- Description of the task
The output is the lines below from the one with "specific idle hook" through the one with "#### RTOS Ticker", both included, printed exactly and with no other line.
Exercise material below:
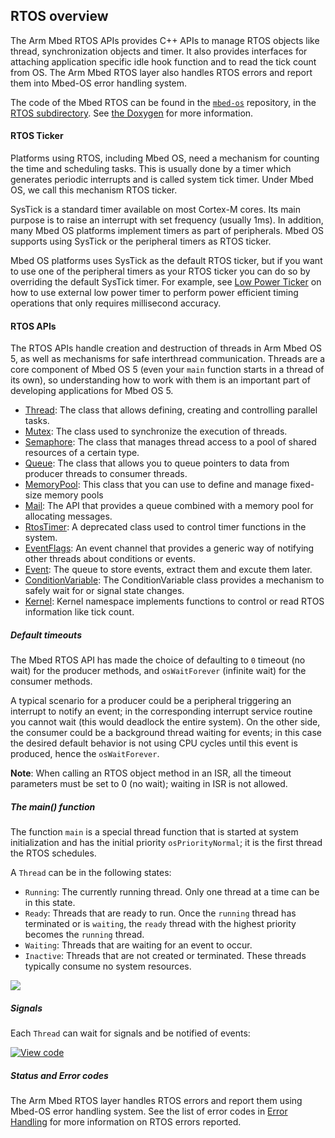 <h2 id="rtos-api">RTOS overview</h2>

The Arm Mbed RTOS APIs provides C++ APIs to manage RTOS objects like thread, synchronization objects and timer. It also provides interfaces for attaching application
specific idle hook function and to read the tick count from OS. The Arm Mbed RTOS layer also handles RTOS errors and report them into Mbed-OS error handling system.

The code of the Mbed RTOS can be found in the [`mbed-os`](https://github.com/ARMmbed/mbed-os) repository, in the [RTOS subdirectory](https://github.com/ARMmbed/mbed-os/tree/master/rtos). See [the Doxygen](https://os-doc-builder.test.mbed.com/docs/development/mbed-os-api-doxy/group__rtos.html) for more information.

#### RTOS Ticker
Platforms using RTOS, including Mbed OS, need a mechanism for counting the time and scheduling tasks. This is usually done by a timer which generates periodic interrupts and is called system tick timer. 
Under Mbed OS, we call this mechanism RTOS ticker.

SysTick is a standard timer available on most Cortex-M cores. Its main purpose is to raise an interrupt with set frequency (usually 1ms). In addition, many Mbed OS platforms 
implement timers as part of peripherals. Mbed OS supports using SysTick or the peripheral timers as RTOS ticker.

Mbed OS platforms uses SysTick as the default RTOS ticker, but if you want to use one of the peripheral timers as your RTOS ticker you can do so by overriding the default SysTick timer. For example, see [Low Power Ticker](/docs/development/reference/low-power-ticker.html) on how to use external low power timer to perform power efficient timing operations that only requires millisecond accuracy.

#### RTOS APIs

The RTOS APIs handle creation and destruction of threads in Arm Mbed OS 5, as well as mechanisms for safe interthread communication. Threads are a core component of Mbed OS 5 (even your `main` function starts in a thread of its own), so understanding how to work with them is an important part of developing applications for Mbed OS 5.

- [Thread](/docs/development/reference/thread.html): The class that allows defining, creating and controlling parallel tasks.
- [Mutex](/docs/development/reference/mutex.html): The class used to synchronize the execution of threads.
- [Semaphore](/docs/development/reference/semaphore.html): The class that manages thread access to a pool of shared resources of a certain type.
- [Queue](/docs/development/reference/queue.html): The class that allows you to queue pointers to data from producer threads to consumer threads.
- [MemoryPool](/docs/development/reference/memorypool.html): This class that you can use to define and manage fixed-size memory pools
- [Mail](/docs/development/reference/mail.html): The API that provides a queue combined with a memory pool for allocating messages.
- [RtosTimer](/docs/development/reference/rtostimer.html): A deprecated class used to control timer functions in the system.
- [EventFlags](/docs/development/reference/eventflags.html): An event channel that provides a generic way of notifying other threads about conditions or events.
- [Event](/docs/development/reference/event.html): The queue to store events, extract them and excute them later.
- [ConditionVariable](/docs/development/reference/conditionvariable.html): The ConditionVariable class provides a mechanism to safely wait for or signal state changes.
- [Kernel](/docs/development/reference/kernel.html): Kernel namespace implements functions to control or read RTOS information like tick count.

##### Default timeouts

The Mbed RTOS API has made the choice of defaulting to `0` timeout (no wait) for the producer methods, and `osWaitForever` (infinite wait) for the consumer methods.

A typical scenario for a producer could be a peripheral triggering an interrupt to notify an event; in the corresponding interrupt service routine you cannot wait (this would deadlock the entire system). On the other side, the consumer could be a background thread waiting for events; in this case the desired default behavior is not using CPU cycles until this event is produced, hence the `osWaitForever`.

<span class="notes">**Note**: When calling an RTOS object method in an ISR, all the timeout parameters must be set to 0 (no wait); waiting in ISR is not allowed. </span>

##### The main() function

The function `main` is a special thread function that is started at system initialization and has the initial priority `osPriorityNormal`; it is the first thread the RTOS schedules.

A `Thread` can be in the following states:

- `Running`: The currently running thread. Only one thread at a time can be in this state.
- `Ready`: Threads that are ready to run. Once the `running` thread has terminated or is `waiting`, the `ready` thread with the highest priority becomes the `running` thread.
- `Waiting`: Threads that are waiting for an event to occur.
- `Inactive`: Threads that are not created or terminated. These threads typically consume no system resources.

<span class="images">![](https://s3-us-west-2.amazonaws.com/mbed-os-docs-images/thread_status.png)</span>

##### Signals

Each `Thread` can wait for signals and be notified of events:

[![View code](https://www.mbed.com/embed/?url=https://os.mbed.com/teams/mbed_example/code/rtos_signals/)](https://os.mbed.com/teams/mbed_example/code/rtos_signals/file/476186ff82cf/main.cpp)

##### Status and Error codes
The Arm Mbed RTOS layer handles RTOS errors and report them using Mbed-OS error handling system. See the list of error codes in [Error Handling](/docs/development/reference/error-handling.html)
for more information on RTOS errors reported.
End of Exercise material.
- Output of the task
specific idle hook function and to read the tick count from OS. The Arm Mbed RTOS layer also handles RTOS errors and report them into Mbed-OS error handling system.

The code of the Mbed RTOS can be found in the [`mbed-os`](https://github.com/ARMmbed/mbed-os) repository, in the [RTOS subdirectory](https://github.com/ARMmbed/mbed-os/tree/master/rtos). See [the Doxygen](https://os-doc-builder.test.mbed.com/docs/development/mbed-os-api-doxy/group__rtos.html) for more information.

#### RTOS Ticker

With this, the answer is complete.